Kipps glanced at that for a moment, because the idea had not occurred to him. Then he came back to his prepossession.

“Well, I thought of something else, Ann,” he said. “You see, I’ve always thought a little bookshop. It isn’t like the drapery⁠—’aving to be learnt. I thought⁠—even before this smash-up⁠—’ow I’d like to ’ave something to do, instead of always ’aving ’olidays always like we ’ave been ’aving.”

He reflected.

“You don’t know much about books, do you, Artie?”

“You don’t want to.” He illustrated. “I noticed when we used to go to that Lib’ry at Folkestone, ladies weren’t anything like what they was in a draper’s⁠—if you ’aven’t got just what they want it’s ‘Oh, no!’ and out they go. But in a book shop it’s different. One book’s very like another⁠—after all, what is it?
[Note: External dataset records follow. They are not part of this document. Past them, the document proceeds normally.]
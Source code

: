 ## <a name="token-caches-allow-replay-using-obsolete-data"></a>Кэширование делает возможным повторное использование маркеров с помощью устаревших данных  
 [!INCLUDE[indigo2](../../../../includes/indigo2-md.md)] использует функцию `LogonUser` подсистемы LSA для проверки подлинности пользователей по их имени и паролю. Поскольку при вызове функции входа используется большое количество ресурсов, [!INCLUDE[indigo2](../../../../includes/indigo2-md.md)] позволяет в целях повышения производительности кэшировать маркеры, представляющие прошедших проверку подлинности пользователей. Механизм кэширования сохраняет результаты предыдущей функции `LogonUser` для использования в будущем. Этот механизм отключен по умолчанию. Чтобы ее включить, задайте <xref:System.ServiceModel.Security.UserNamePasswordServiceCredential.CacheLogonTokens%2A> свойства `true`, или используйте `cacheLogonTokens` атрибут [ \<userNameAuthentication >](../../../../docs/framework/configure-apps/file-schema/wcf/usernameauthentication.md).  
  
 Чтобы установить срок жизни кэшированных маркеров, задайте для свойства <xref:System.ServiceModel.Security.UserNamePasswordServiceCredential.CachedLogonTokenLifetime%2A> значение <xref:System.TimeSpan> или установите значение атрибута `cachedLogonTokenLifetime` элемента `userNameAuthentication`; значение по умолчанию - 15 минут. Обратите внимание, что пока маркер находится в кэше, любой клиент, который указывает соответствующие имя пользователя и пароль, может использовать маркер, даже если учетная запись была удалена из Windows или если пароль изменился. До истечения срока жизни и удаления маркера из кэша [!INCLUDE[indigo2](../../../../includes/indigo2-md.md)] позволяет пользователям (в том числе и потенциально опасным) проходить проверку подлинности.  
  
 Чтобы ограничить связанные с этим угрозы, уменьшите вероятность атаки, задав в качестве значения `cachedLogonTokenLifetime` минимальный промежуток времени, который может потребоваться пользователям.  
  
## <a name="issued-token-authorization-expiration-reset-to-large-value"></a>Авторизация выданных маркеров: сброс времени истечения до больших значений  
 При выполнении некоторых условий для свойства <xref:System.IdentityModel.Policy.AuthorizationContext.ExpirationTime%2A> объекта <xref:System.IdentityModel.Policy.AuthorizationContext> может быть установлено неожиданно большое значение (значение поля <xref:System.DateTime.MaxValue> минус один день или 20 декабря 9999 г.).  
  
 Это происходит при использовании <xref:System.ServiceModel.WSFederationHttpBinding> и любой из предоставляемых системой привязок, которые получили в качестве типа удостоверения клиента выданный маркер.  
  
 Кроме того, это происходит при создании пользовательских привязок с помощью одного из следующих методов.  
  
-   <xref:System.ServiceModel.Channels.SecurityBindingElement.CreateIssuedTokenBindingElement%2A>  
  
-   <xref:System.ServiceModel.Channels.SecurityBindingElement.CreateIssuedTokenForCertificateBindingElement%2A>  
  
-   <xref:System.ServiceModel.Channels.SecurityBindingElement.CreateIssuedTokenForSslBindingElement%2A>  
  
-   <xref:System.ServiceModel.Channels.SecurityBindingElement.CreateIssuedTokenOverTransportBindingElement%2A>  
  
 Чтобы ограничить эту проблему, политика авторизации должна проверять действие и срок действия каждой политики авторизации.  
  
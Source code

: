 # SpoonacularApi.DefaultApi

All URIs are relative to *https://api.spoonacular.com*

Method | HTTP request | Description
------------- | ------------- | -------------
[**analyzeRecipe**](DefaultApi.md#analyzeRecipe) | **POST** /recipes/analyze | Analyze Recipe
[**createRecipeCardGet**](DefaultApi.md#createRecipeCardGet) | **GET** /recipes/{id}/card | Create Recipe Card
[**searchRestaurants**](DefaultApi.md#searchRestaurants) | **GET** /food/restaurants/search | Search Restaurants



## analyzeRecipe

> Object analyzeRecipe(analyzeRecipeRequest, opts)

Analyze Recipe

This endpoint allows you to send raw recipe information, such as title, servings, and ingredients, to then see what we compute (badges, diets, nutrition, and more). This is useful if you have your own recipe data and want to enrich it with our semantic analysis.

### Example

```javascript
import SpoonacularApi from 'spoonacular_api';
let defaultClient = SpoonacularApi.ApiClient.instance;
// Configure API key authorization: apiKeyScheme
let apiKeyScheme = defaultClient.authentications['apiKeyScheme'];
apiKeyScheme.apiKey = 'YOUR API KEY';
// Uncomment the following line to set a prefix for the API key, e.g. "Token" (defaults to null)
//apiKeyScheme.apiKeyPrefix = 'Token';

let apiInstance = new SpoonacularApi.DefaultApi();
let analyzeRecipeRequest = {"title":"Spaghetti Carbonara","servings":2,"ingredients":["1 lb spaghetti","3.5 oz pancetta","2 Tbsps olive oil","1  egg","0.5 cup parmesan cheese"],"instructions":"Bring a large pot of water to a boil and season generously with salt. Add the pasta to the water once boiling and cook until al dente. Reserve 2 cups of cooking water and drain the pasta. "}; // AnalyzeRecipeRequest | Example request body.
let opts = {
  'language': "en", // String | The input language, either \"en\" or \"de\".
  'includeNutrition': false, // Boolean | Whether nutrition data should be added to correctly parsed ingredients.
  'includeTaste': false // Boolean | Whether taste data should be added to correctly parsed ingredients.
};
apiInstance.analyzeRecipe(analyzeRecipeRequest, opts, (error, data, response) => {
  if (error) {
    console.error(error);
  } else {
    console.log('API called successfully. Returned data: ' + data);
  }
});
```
Something to read and done with. It’s not a thing that matters like print dresses or serviettes⁠—where you either like ’em or don’t, and people judge you by. They take what you give ’em in books and lib’ries, and glad to be told what to. See ’ow we was⁠—up at that lib’ry.”⁠ ⁠


He paused. “You see, Ann⁠—

“Well, I read ’n ’dvertisement the other day. I been asking Mr. Bean. It said⁠—five ’undred pounds.”

“What did?”

“Branches,” said Kipps.

Ann failed to understand. “It’s a sort of thing that gets up book shops all over the country,” said Kipps. “I didn’t tell you, but I arst about it a bit. On’y I dropped it again. Before this smash, I mean. I’d thought I’d like to keep a shop for a lark, on’y then I thought it silly. Besides it ’ud ’ave been beneath me.”

He blushed vividly. “It was a sort of projek of mine, Ann.

“On’y it wouldn’t ’ave done,” he added.

It was a tortuous journey when the Kippses set out to explain anything to each other. But through a maze of fragmentary elucidations and questions, their minds did presently begin to approximate to a picture of a compact, bright, little shop, as a framework for themselves.

“I thought of it one day when I was in Folkestone. I thought of it one day when I was looking in at a window. I see a chap dressin’ a window and he was whistlin’ reg’lar light-’arted.⁠ ⁠
 I thought then I’d like to keep a bookshop, any’ow, jest for something to do. And when people weren’t about, then you could sit and read the books. See? It wouldn’t be ’arf bad.”⁠ ⁠


They mused, each with elbows on table and knuckles to lips, looking with speculative eyes at each other.

“Very likely we’ll be ’appier than we should ’ave been with more money,” said Kipps presently.

“We wasn’t ’ardly suited,” reflected Ann, and left her sentence incomplete.

“Fish out of water like,” said Kipps.⁠ ⁠


“You won’t ’ave to return that call now,” said Kipps, opening a new branch of the question. “That’s one good thing.”

“Lor’!” said Ann, visibly brightening, “no more I shan’t!”

“I don’t s’pose they’d want you to, even if you did⁠—with things as they are.”

A certain added brightness came into Ann’s face. “Nobody won’t be able to come leaving cards on us, Artie, now, any more. We are out of that!”

“There isn’t no necessity for us to be stuck up,” said Kipps, “any more forever! ’Ere we are, Ann, common people, with jest no position at all, as you might say, to keep up. No sev’nts, not if you don’t like. No dressin’ better than other people. If it wasn’t we been robbed⁠—dashed if I’d care a rap about losing that money. I b’lieve”⁠—his face shone with the rare pleasure of paradox⁠—“I reely b’lieve, Ann, it’ll prove a savin’ in the end.”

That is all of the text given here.